#### [Saved data entries]
++++++++++
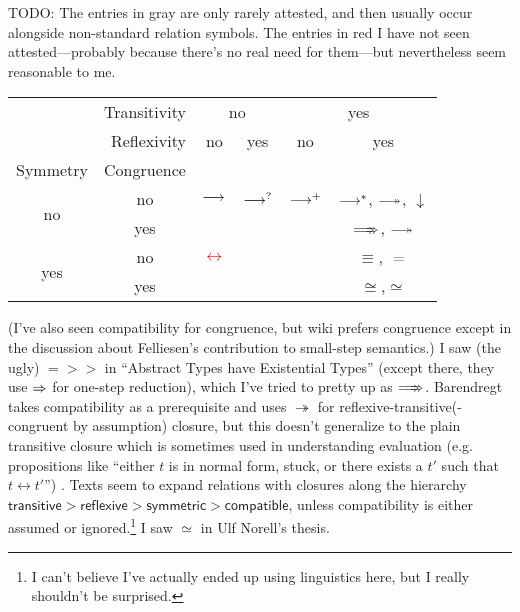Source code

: \documentclass[11pt]{article} %
\theoremstyle{definition}
\theoremstyle{remark}
\begin{document}
TODO:
The entries in gray are only rarely attested, and then usually occur alongside non-standard relation symbols.
The entries in red I have not seen attested---probably because there's no real need for them---but nevertheless seem reasonable to me.
\begin{center}
\begin{tabular}{cc|cccc}
\multicolumn{2}{r|}{Transitivity}     & \multicolumn{2}{c}{no} & \multicolumn{2}{c}{yes} \\
\multicolumn{2}{r|}{Reflexivity} & no & yes & no & yes \\
Symmetry & Congruence \\
\hline
\multirow{2}{*}{no} & no  & $\longrightarrow$ & \textcolor{red}{$\longrightarrow^?$} & $\longrightarrow^+$ & $\longrightarrow^*$, \textcolor{gray}{$\relbar\joinrel\twoheadrightarrow$}, $\downarrow$ \\
 & yes                    &  &  &  & \textcolor{gray}{$=\joinrel\mathrel{\mathrlap\To\To}$}, \textcolor{gray}{$\relbar\joinrel\twoheadrightarrow$} \\
\multirow{2}{*}{yes} & no & \textcolor{red}{$\longleftrightarrow$} &  &  & $\equiv$, \textcolor{gray}{$=$} \\
 & yes                    &  &  &  & $\cong$,$\simeq$ \\
\end{tabular}
\end{center}
(I've also seen compatibility for congruence, but wiki prefers congruence except in the discussion about Felliesen's contribution to small-step semantics.)
I saw (the ugly) $=\!>\!>$ in ``Abstract Types have Existential Types'' (except there, they use $\Rightarrow$ for one-step reduction), which I've tried to pretty up as $=\joinrel\mathrel{\mathrlap\To\To}$.
Barendregt takes compatibility as a prerequisite and uses $\twoheadrightarrow$ for reflexive-transitive(-congruent by assumption) closure, but this doesn't generalize to the plain transitive closure which is sometimes used in understanding evaluation (e.g. propositions like ``either $t$ is in normal form, stuck, or there exists a $t'$ such that $t \longleftrightarrow t'$'') .
Texts seem to expand relations with closures along the hierarchy $\mathsf{transitive > reflexive > symmetric > compatible}$, unless compatibility is either assumed or ignored.\footnote{I can't believe I've actually ended up using linguistics here, but I really shouldn't be surprised.}
I saw $\simeq$ in Ulf Norell's thesis.
\end{document}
++++++++++
#### [Work to complete]
Transcribe every line of the records exactly. Pictures do not belong in the copy.

#### [Result of this exercise]
Source code

: \documentclass[11pt]{article} %
\theoremstyle{definition}
\theoremstyle{remark}
\begin{document}
TODO:
The entries in gray are only rarely attested, and then usually occur alongside non-standard relation symbols.
The entries in red I have not seen attested---probably because there's no real need for them---but nevertheless seem reasonable to me.
\begin{center}
\begin{tabular}{cc|cccc}
\multicolumn{2}{r|}{Transitivity}     & \multicolumn{2}{c}{no} & \multicolumn{2}{c}{yes} \\
\multicolumn{2}{r|}{Reflexivity} & no & yes & no & yes \\
Symmetry & Congruence \\
\hline
\multirow{2}{*}{no} & no  & $\longrightarrow$ & \textcolor{red}{$\longrightarrow^?$} & $\longrightarrow^+$ & $\longrightarrow^*$, \textcolor{gray}{$\relbar\joinrel\twoheadrightarrow$}, $\downarrow$ \\
 & yes                    &  &  &  & \textcolor{gray}{$=\joinrel\mathrel{\mathrlap\To\To}$}, \textcolor{gray}{$\relbar\joinrel\twoheadrightarrow$} \\
\multirow{2}{*}{yes} & no & \textcolor{red}{$\longleftrightarrow$} &  &  & $\equiv$, \textcolor{gray}{$=$} \\
 & yes                    &  &  &  & $\cong$,$\simeq$ \\
\end{tabular}
\end{center}
(I've also seen compatibility for congruence, but wiki prefers congruence except in the discussion about Felliesen's contribution to small-step semantics.)
I saw (the ugly) $=\!>\!>$ in ``Abstract Types have Existential Types'' (except there, they use $\Rightarrow$ for one-step reduction), which I've tried to pretty up as $=\joinrel\mathrel{\mathrlap\To\To}$.
Barendregt takes compatibility as a prerequisite and uses $\twoheadrightarrow$ for reflexive-transitive(-congruent by assumption) closure, but this doesn't generalize to the plain transitive closure which is sometimes used in understanding evaluation (e.g. propositions like ``either $t$ is in normal form, stuck, or there exists a $t'$ such that $t \longleftrightarrow t'$'') .
Texts seem to expand relations with closures along the hierarchy $\mathsf{transitive > reflexive > symmetric > compatible}$, unless compatibility is either assumed or ignored.\footnote{I can't believe I've actually ended up using linguistics here, but I really shouldn't be surprised.}
I saw $\simeq$ in Ulf Norell's thesis.
\end{document}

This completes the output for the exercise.